President Trump is expected to nominate Jerome Powell as the next chair of the Federal Reserve, according to two people familiar with the president’s decision who spoke on the condition of anonymity.

The White House intends to announce the Fed chair selection on Thursday.

If confirmed by the Senate, Powell would begin serving as chair in February, replacing Janet Yellen, a Democrat, who Trump has at times praised but many Republicans wanted replaced.

Powell, a Republican, is widely viewed as a safe pick who is unlikely to make any dramatic changes to Fed’s handling of the economy at a time when the stock market is soaring and unemployment is at a 16-year low.

Powell has served as a Fed governor, a top leadership role within the central bank, since 2012. He also has experience in Washington and on Wall Street, having served as undersecretary of the Treasury Department for former President George H.W. Bush and as a partner at The Carlyle Group, a venture capital firm.

Powell was originally nominated to the Fed board by former President Obama.
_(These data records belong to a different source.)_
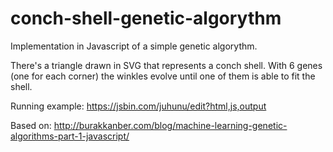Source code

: # conch-shell-genetic-algorythm
Implementation in Javascript of a simple genetic algorythm.

There's a triangle drawn in SVG that represents a conch shell. With 6 genes (one for each corner) the winkles evolve until one of them is able to fit the shell.

Running example: https://jsbin.com/juhunu/edit?html,js,output

Based on: http://burakkanber.com/blog/machine-learning-genetic-algorithms-part-1-javascript/
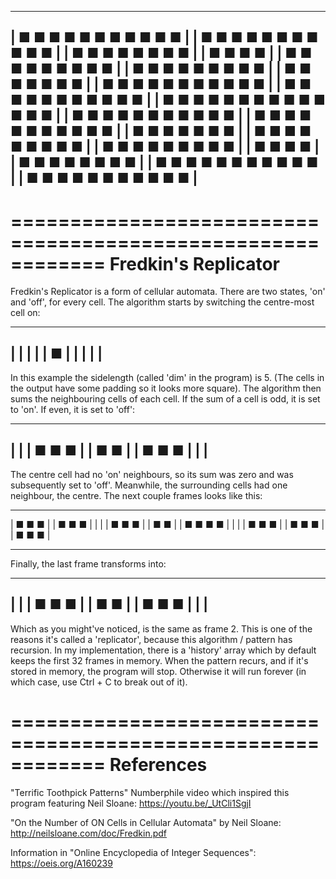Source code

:  ---------------------------------------------------------
| ■     ■        ■  ■  ■     ■     ■  ■  ■        ■     ■ |
|    ■  ■           ■  ■  ■  ■  ■  ■  ■           ■  ■    |
| ■  ■     ■              ■     ■              ■     ■  ■ |
|       ■                 ■     ■                 ■       |
|             ■  ■     ■  ■  ■  ■  ■     ■  ■             |
| ■           ■  ■     ■     ■     ■     ■  ■           ■ |
| ■  ■              ■        ■        ■              ■  ■ |
| ■  ■        ■  ■     ■     ■     ■     ■  ■        ■  ■ |
|    ■  ■  ■  ■           ■  ■  ■           ■  ■  ■  ■    |
| ■  ■        ■  ■  ■  ■  ■     ■  ■  ■  ■  ■        ■  ■ |
|    ■  ■  ■  ■           ■  ■  ■           ■  ■  ■  ■    |
| ■  ■        ■  ■     ■     ■     ■     ■  ■        ■  ■ |
| ■  ■              ■        ■        ■              ■  ■ |
| ■           ■  ■     ■     ■     ■     ■  ■           ■ |
|             ■  ■     ■  ■  ■  ■  ■     ■  ■             |
|       ■                 ■     ■                 ■       |
| ■  ■     ■              ■     ■              ■     ■  ■ |
|    ■  ■           ■  ■  ■  ■  ■  ■  ■           ■  ■    |
| ■     ■        ■  ■  ■     ■     ■  ■  ■        ■     ■ |
 ---------------------------------------------------------

============================================================
Fredkin's Replicator
============================================================

Fredkin's Replicator is a form of cellular automata. There are two states, 'on' and 'off', for every cell. The algorithm starts by switching the centre-most cell on:

 ---------------
|               |
|               |
|       ■       |
|               |
|               |
 ---------------

In this example the sidelength (called 'dim' in the program) is 5. (The cells in the output have some padding so it looks more square). The algorithm then sums the neighbouring cells of each cell. If the sum of a cell is odd, it is set to 'on'. If even, it is set to 'off':

 ---------------
|               |
|    ■  ■  ■    |
|    ■     ■    |
|    ■  ■  ■    |
|               |
 ---------------

The centre cell had no 'on' neighbours, so its sum was zero and was subsequently set to 'off'. Meanwhile, the surrounding cells had one neighbour, the centre. The next couple frames looks like this:

 ---------------	 ---------------
| ■     ■     ■ |	| ■     ■     ■ |
|               |	|    ■  ■  ■    |
| ■           ■ |	| ■  ■     ■  ■ |
|               |	|    ■  ■  ■    |
| ■     ■     ■ |	| ■     ■     ■ |
 ---------------	 ---------------

Finally, the last frame transforms into:

 ---------------
|               |
|    ■  ■  ■    |
|    ■     ■    |
|    ■  ■  ■    |
|               |
 ---------------

Which as you might've noticed, is the same as frame 2. This is one of the reasons it's called a 'replicator', because this algorithm / pattern has recursion. In my implementation, there is a 'history' array which by default keeps the first 32 frames in memory. When the pattern recurs, and if it's stored in memory, the program will stop. Otherwise it will run forever (in which case, use Ctrl + C to break out of it).

============================================================
References
============================================================

"Terrific Toothpick Patterns"
Numberphile video which inspired this program featuring Neil Sloane:
https://youtu.be/_UtCli1SgjI

"On the Number of ON Cells in Cellular Automata" by Neil Sloane:
http://neilsloane.com/doc/Fredkin.pdf

Information in "Online Encyclopedia of Integer Sequences":
https://oeis.org/A160239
Former colleagues of Powell’s at the Fed describe him as right-leaning but not an ideologue.

He worked for the Bipartisan Policy Center for several years after leaving The Carlyle Group and has developed a reputation as a consensus builder. Treasury Secretary Steven Mnuchin pushed hard for Powell to win Trump’s nod for the position after working with Powell recently on changes to bank regulations.

“Next to the Supreme Court, this is the second-most important decision Trump will make. It will outlast him as president,” says Richard Fischer, former president of the Federal Reserve Bank of Dallas.